Hi everyone, I've been lurking these forums for years, thought may as well start posting 
Interesting to note, the Boeing 6th generation concept has canards and dsi similar to J-20
It is not the canards by themselves but the canards in relations to other structures.
I gave an explanation to my trainees many many yrs ago when I was in the aviation industry after the USAF. So pay attention...
In radar detection, the sphere is the ideal 3D body to establish baseline measurements and to calibrate radar systems.
There are three rules in radar cross section (RCS) control that made the sphere that ideal body:
- Quantity of radiators
- Array of radiators
- Modes of radiation
Rule 1: The sphere have only one radiator -- its surface.
Rule 2: The sphere have only one array of radiator -- curvature.
Rule 3: The sphere have two modes of radiation -- as shown. The modes are specular and if the diameter is less than 10 times the wavelength, the creeping wave behavior will occur. This is called 'the ten lambda' rule. Lambda is the Greek word representation of freq. If the diameter is greater (>10) than 10 times the wavelength, then the creeping wave behavior
WILL NOT occur. The creeping wave behavior is the natural consequence of the diameter/freq relationship so even though it will not occur, it does not mean the surface wave behavior does not exist. Surface waves do exists.
Now we go to a more complex 3D body...
Both cubes have six sides. This is rule 1: Control of quantity of radiators.
Both cubes have their planar sides in the same configuration. This is rule 2: Control of array of radiators.
The left cube have sharp surface discontinuities that will create edge diffractions. The right cube have curvatures where the planar surfaces meet. This is rule 3: Control of modes of radiation. If we rotate both cubes under radar bombardment, most likely the red cube will exhibit different signatures and a lower RCS. Where both cubes will have the same returns is when both cubes present their planar sides to the seeking radar. But it will be the curvatures on the red cube that will create a different overall signature.

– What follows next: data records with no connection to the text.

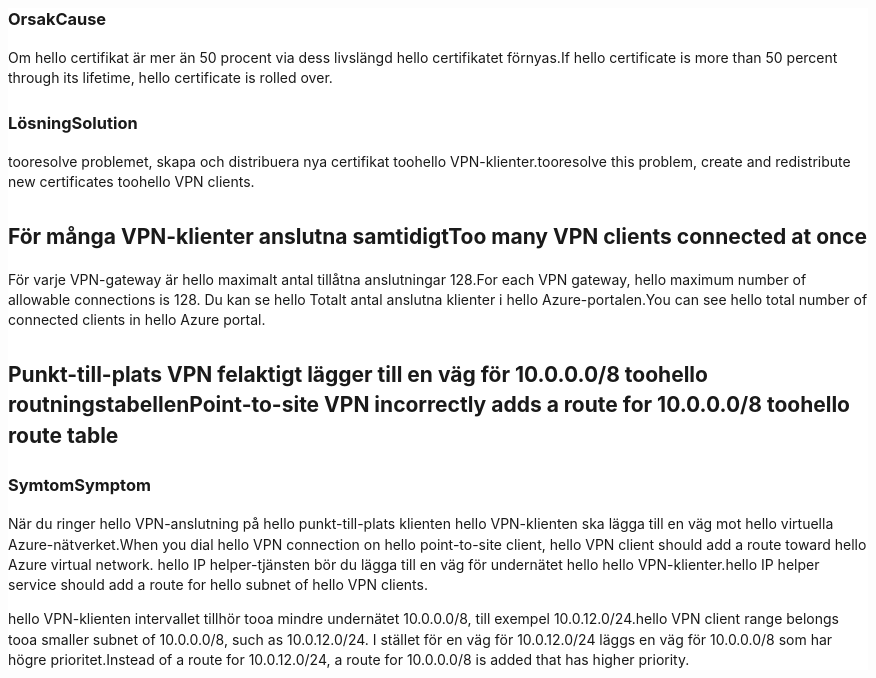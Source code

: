 ### <a name="cause"></a><span data-ttu-id="48c10-201">Orsak</span><span class="sxs-lookup"><span data-stu-id="48c10-201">Cause</span></span>

<span data-ttu-id="48c10-202">Om hello certifikat är mer än 50 procent via dess livslängd hello certifikatet förnyas.</span><span class="sxs-lookup"><span data-stu-id="48c10-202">If hello certificate is more than 50 percent through its lifetime, hello certificate is rolled over.</span></span>

### <a name="solution"></a><span data-ttu-id="48c10-203">Lösning</span><span class="sxs-lookup"><span data-stu-id="48c10-203">Solution</span></span>

<span data-ttu-id="48c10-204">tooresolve problemet, skapa och distribuera nya certifikat toohello VPN-klienter.</span><span class="sxs-lookup"><span data-stu-id="48c10-204">tooresolve this problem, create and redistribute new certificates toohello VPN clients.</span></span> 

## <a name="too-many-vpn-clients-connected-at-once"></a><span data-ttu-id="48c10-205">För många VPN-klienter anslutna samtidigt</span><span class="sxs-lookup"><span data-stu-id="48c10-205">Too many VPN clients connected at once</span></span>

<span data-ttu-id="48c10-206">För varje VPN-gateway är hello maximalt antal tillåtna anslutningar 128.</span><span class="sxs-lookup"><span data-stu-id="48c10-206">For each VPN gateway, hello maximum number of allowable connections is 128.</span></span> <span data-ttu-id="48c10-207">Du kan se hello Totalt antal anslutna klienter i hello Azure-portalen.</span><span class="sxs-lookup"><span data-stu-id="48c10-207">You can see hello total number of connected clients in hello Azure portal.</span></span>

## <a name="point-to-site-vpn-incorrectly-adds-a-route-for-100008-toohello-route-table"></a><span data-ttu-id="48c10-208">Punkt-till-plats VPN felaktigt lägger till en väg för 10.0.0.0/8 toohello routningstabellen</span><span class="sxs-lookup"><span data-stu-id="48c10-208">Point-to-site VPN incorrectly adds a route for 10.0.0.0/8 toohello route table</span></span>

### <a name="symptom"></a><span data-ttu-id="48c10-209">Symtom</span><span class="sxs-lookup"><span data-stu-id="48c10-209">Symptom</span></span>

<span data-ttu-id="48c10-210">När du ringer hello VPN-anslutning på hello punkt-till-plats klienten hello VPN-klienten ska lägga till en väg mot hello virtuella Azure-nätverket.</span><span class="sxs-lookup"><span data-stu-id="48c10-210">When you dial hello VPN connection on hello point-to-site client, hello VPN client should add a route toward hello Azure virtual network.</span></span> <span data-ttu-id="48c10-211">hello IP helper-tjänsten bör du lägga till en väg för undernätet hello hello VPN-klienter.</span><span class="sxs-lookup"><span data-stu-id="48c10-211">hello IP helper service should add a route for hello subnet of hello VPN clients.</span></span> 

<span data-ttu-id="48c10-212">hello VPN-klienten intervallet tillhör tooa mindre undernätet 10.0.0.0/8, till exempel 10.0.12.0/24.</span><span class="sxs-lookup"><span data-stu-id="48c10-212">hello VPN client range belongs tooa smaller subnet of 10.0.0.0/8, such as 10.0.12.0/24.</span></span> <span data-ttu-id="48c10-213">I stället för en väg för 10.0.12.0/24 läggs en väg för 10.0.0.0/8 som har högre prioritet.</span><span class="sxs-lookup"><span data-stu-id="48c10-213">Instead of a route for 10.0.12.0/24, a route for 10.0.0.0/8 is added that has higher priority.</span></span>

When the B-2's designers left out the vertical stabs, they obeyed all three rules. The absence of the vertical stabs is the reduction of radiators, and since the vertical stabs do not exist, they cannot be in relative positions with any other structures, so this fall under reduction of arrays of radiators. Remember, an aircraft is a complex body with many structures that are in relative positions and relationships to each other.
The corner reflector...
...Is a major no-no in RCS control and reduction.
If you are building a marine safety device, then a corner reflector is the appropriate structure, something like this...
But if you want to build a radar low observable complex body, then a corner reflector must be avoided.
There are rules for the corner reflector as well:
- Avoid the corner reflector completely.
- If not possible, then avoid the 90 deg type.
The B-2 with no vertical stabs obeys rule 1 of the corner reflector rules set. The F-117, F-22, and F-35 with their canted vertical stabs could not obey rule 1 so they obeyed rule 2 of the corner reflector rules set.
All four aircrafts falls under the top rules for control of RCS factors/contributors:
- Quantity of radiators
- Array of radiators
- Modes of radiation
Do you understand now ?
So just because Boeing may have canards for the new 'stealth' fighter design, it does not mean somehow the criticisms about J-20's canards have been invalidated. When a canard moves, it falls under rule 2: array of radiators. A canard is a finite structure and impinging radar signals have to get off that structure somehow and some time. The modes of radiation would be specular and edge diffraction. Then because the canard is in close proximity with other structures nearby, such as the fuselage and the wing, rule 2 (array of radiators) is in play.